Profil Rahayu Saraswati
Di balik sorotan publik, sosok Sara sejatinya sudah lama bergelut dengan dunia politik dan aktivisme sosial.
Lahir dari keluarga politik, Sara adalah anak kedua dari Hashim Djojohadikusumo, adik kandung Prabowo Subianto.
Jejaknya di Partai Gerindra tak lepas dari pengaruh keluarga, hingga akhirnya ia dipercaya menduduki jabatan Wakil Ketua Umum partai.
Namun kiprah Sara tidak hanya di politik. Riwayat pendidikannya terentang dari Tarakanita 2 Jakarta, United World College Singapura, hingga University of Virginia di Amerika Serikat dengan konsentrasi di bidang seni drama dan peradaban klasik.
Ia juga pernah mendalami seni peran di London dan Los Angeles, sebelum akhirnya pulang ke Indonesia.
Kecintaannya pada seni sempat membawanya ke layar lebar, bermain dalam film "Merah Putih", "Java Heat", hingga "Dream Obama".
Selain berkarier di dunia hiburan, Sara juga terjun ke dunia bisnis keluarga Grup Arsari. Meski demikian, panggilan politik lebih kuat.
Pada 2008 ia bergabung dengan Satuan Relawan Indonesia Raya (SATRIA), sayap relawan Partai Gerindra, lalu masuk ke organisasi Tunas Indonesia Raya (Tidar) pada 2012.
Di tahun yang sama, ia mendirikan Yayasan Parinama Astha yang berfokus pada isu perdagangan manusia—sebuah kerja sosial yang menegaskan kepeduliannya pada kelompok rentan.
Karier politiknya semakin serius ketika ia maju di Pemilu 2014 dari Dapil Jawa Tengah IV dan berhasil lolos ke Senayan.
Ia duduk di Komisi VIII DPR hingga 2019, meski pada Pemilu berikutnya gagal mempertahankan kursi.
Tak berhenti, ia mencoba peruntungan di Pilkada Tangerang Selatan 2020 sebagai calon wakil wali kota, namun kandas.
Sara kembali menguatkan basis politiknya dengan menjabat sebagai Ketua Umum Tidar pada 2021, posisi yang masih diembannya hingga kini.
Perjalanan politik Sara berlanjut di Pemilu 2024, kali ini dari Dapil Jakarta III. Ia kembali ke parlemen dan dipercaya menjadi Wakil Ketua Komisi VII DPR yang membidangi energi, riset, dan teknologi.
Posisi itu seolah menjadi puncak baru dalam kariernya. Namun hanya beberapa bulan setelah dilantik, ia harus menanggalkan jabatan tersebut akibat tekanan publik dan kontroversi pernyataan yang menyeruak di media sosial.

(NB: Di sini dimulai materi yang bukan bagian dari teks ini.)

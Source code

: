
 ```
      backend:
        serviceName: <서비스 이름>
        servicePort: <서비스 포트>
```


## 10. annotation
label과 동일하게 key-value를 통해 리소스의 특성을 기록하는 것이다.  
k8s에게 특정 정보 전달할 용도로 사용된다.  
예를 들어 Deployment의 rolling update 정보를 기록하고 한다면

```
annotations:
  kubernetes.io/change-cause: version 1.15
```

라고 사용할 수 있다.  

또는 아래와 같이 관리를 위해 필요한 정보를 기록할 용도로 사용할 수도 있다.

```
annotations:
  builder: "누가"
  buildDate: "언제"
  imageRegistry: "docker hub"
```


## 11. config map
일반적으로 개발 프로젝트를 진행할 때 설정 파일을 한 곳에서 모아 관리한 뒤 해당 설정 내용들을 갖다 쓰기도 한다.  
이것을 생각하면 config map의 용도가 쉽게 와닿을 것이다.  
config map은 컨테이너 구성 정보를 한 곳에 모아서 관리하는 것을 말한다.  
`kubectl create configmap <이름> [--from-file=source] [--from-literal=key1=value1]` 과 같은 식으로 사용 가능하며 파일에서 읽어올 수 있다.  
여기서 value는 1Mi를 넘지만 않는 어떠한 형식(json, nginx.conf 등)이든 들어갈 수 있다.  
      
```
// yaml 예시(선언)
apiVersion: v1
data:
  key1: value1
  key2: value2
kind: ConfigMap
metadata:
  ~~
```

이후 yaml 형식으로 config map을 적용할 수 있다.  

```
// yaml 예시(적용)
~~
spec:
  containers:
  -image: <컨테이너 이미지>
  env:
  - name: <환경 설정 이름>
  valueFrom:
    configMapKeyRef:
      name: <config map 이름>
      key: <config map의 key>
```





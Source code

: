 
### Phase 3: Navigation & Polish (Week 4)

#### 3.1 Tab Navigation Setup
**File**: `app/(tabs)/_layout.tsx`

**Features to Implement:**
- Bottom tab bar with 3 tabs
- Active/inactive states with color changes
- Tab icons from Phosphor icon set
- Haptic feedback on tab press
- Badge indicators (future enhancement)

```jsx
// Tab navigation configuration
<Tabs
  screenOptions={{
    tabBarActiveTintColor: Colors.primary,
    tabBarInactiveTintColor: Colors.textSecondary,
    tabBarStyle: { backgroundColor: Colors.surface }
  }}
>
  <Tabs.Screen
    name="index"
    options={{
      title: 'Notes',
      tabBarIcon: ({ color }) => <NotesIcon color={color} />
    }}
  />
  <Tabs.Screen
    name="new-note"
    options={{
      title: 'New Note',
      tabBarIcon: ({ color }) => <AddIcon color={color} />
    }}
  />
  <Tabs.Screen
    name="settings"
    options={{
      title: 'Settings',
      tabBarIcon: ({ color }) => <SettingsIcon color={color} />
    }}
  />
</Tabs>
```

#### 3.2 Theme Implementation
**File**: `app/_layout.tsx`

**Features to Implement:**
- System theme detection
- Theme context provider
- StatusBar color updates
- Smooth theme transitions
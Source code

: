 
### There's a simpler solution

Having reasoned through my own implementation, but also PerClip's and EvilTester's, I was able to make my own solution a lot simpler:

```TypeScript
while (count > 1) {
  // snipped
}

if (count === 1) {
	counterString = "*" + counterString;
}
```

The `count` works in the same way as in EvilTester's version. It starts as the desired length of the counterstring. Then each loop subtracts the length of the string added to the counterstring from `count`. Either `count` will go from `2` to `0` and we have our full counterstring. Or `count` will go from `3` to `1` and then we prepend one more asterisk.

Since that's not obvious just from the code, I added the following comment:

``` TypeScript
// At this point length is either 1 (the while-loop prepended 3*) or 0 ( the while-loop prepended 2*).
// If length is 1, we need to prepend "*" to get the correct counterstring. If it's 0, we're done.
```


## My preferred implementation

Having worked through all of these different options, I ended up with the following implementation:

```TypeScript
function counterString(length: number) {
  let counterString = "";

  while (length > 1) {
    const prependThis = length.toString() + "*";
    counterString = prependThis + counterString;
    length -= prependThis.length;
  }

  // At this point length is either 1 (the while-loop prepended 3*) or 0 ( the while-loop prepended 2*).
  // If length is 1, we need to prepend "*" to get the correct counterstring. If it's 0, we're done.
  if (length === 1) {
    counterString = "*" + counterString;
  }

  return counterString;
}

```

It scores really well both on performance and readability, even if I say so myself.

Di luar dunia politik, Sara dikenal aktif dalam berbagai organisasi sosial. Ia tercatat pernah menjadi bagian dari Kaukus Perempuan Politik Indonesia, Yayasan Peduli Down Syndrome Indonesia, hingga Jaringan Nasional Anti-Tindak Pidana Perdagangan Orang.
Selain itu, ia juga pernah memimpin beberapa perusahaan di bawah naungan Grup Arsari.
Sosoknya kerap dipandang sebagai representasi perempuan muda dengan karier multitalenta—dari seni, bisnis, hingga politik.
Keputusan mundur dari DPR mungkin menjadi titik balik bagi perjalanan Sara. Bagi sebagian orang, langkah ini bisa dimaknai sebagai bentuk tanggung jawab moral, meski di sisi lain juga memperlihatkan betapa kerasnya tekanan publik terhadap politisi di era digital.